▸ **Exercise objective**
Tally the lines in the entries below where the string "compare" occurs. Reply with the total alone.

▸ **Materials provided**
-- Opening Marker --

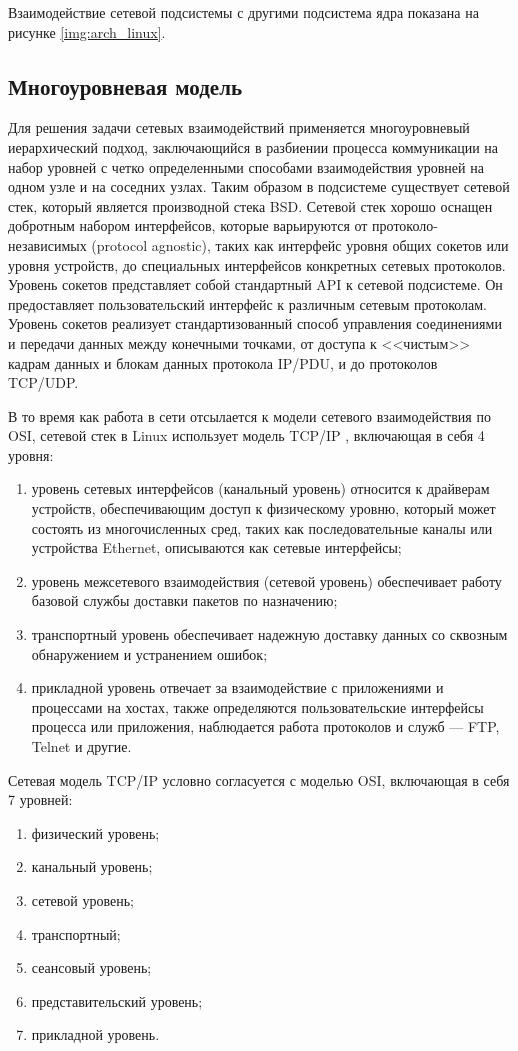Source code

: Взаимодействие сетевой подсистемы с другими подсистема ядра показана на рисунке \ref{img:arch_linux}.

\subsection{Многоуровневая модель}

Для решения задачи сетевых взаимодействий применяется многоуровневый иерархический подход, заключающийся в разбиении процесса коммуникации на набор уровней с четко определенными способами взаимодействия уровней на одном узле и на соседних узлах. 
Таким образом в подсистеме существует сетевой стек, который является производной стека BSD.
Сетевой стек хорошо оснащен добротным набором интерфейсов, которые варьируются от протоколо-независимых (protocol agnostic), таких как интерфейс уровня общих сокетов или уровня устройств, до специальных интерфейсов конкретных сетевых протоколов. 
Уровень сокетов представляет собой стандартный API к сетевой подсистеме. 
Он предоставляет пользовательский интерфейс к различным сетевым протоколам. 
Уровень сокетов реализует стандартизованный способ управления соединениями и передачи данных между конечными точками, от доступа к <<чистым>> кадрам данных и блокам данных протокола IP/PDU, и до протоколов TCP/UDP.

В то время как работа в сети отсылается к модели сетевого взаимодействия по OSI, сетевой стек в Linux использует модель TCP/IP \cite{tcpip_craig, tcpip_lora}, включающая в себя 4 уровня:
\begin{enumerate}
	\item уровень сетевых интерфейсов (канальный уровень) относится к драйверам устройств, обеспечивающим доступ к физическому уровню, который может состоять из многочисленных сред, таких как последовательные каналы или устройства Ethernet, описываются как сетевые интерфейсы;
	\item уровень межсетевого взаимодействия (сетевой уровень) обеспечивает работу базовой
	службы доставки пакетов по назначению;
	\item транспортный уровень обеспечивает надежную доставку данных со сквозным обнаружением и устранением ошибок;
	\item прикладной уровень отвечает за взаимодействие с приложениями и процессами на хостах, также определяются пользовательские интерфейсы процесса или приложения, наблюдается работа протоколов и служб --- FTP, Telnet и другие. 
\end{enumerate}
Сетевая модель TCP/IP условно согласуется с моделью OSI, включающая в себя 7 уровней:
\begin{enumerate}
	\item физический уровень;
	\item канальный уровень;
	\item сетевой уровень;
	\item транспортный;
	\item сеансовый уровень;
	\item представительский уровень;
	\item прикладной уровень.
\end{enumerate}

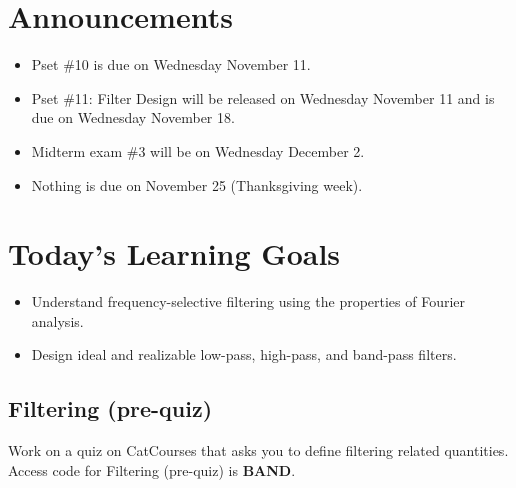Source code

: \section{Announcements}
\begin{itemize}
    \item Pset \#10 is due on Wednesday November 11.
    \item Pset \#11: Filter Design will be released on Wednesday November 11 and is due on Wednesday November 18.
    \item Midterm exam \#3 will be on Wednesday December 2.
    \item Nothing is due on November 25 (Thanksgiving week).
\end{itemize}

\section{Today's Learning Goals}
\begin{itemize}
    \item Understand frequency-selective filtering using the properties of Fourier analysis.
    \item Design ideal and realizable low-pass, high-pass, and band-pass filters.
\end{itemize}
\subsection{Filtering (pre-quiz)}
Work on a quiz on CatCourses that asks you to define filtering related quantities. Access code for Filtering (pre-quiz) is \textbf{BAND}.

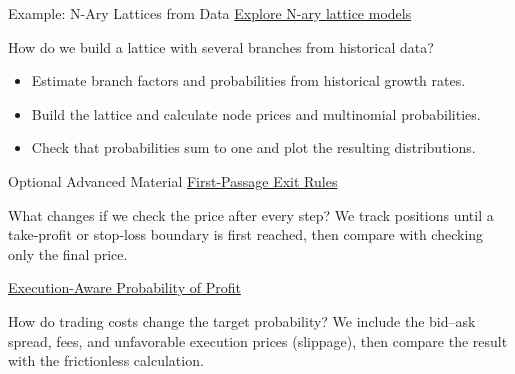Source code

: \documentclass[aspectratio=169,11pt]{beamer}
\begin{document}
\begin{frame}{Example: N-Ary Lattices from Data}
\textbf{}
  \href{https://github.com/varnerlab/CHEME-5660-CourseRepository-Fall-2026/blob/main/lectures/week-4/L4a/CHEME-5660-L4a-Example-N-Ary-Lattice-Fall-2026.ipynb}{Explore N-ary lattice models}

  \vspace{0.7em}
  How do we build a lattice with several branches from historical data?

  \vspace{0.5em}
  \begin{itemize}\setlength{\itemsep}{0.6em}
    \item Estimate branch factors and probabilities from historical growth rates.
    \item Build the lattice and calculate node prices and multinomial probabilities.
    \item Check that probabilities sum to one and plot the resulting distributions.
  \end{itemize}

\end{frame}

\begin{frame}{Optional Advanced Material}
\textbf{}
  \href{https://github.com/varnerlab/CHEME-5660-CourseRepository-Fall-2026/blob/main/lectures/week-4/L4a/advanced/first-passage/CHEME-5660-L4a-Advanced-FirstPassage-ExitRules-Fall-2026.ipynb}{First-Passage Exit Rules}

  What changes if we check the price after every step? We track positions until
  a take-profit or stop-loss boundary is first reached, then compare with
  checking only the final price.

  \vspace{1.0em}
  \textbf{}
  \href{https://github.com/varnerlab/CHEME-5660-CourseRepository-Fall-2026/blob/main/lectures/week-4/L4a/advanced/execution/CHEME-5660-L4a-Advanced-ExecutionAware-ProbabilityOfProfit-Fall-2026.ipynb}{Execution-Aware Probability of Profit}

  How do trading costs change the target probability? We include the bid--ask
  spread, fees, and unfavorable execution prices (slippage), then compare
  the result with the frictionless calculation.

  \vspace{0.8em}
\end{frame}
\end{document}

-- Closing Marker --

▸ **Output**
2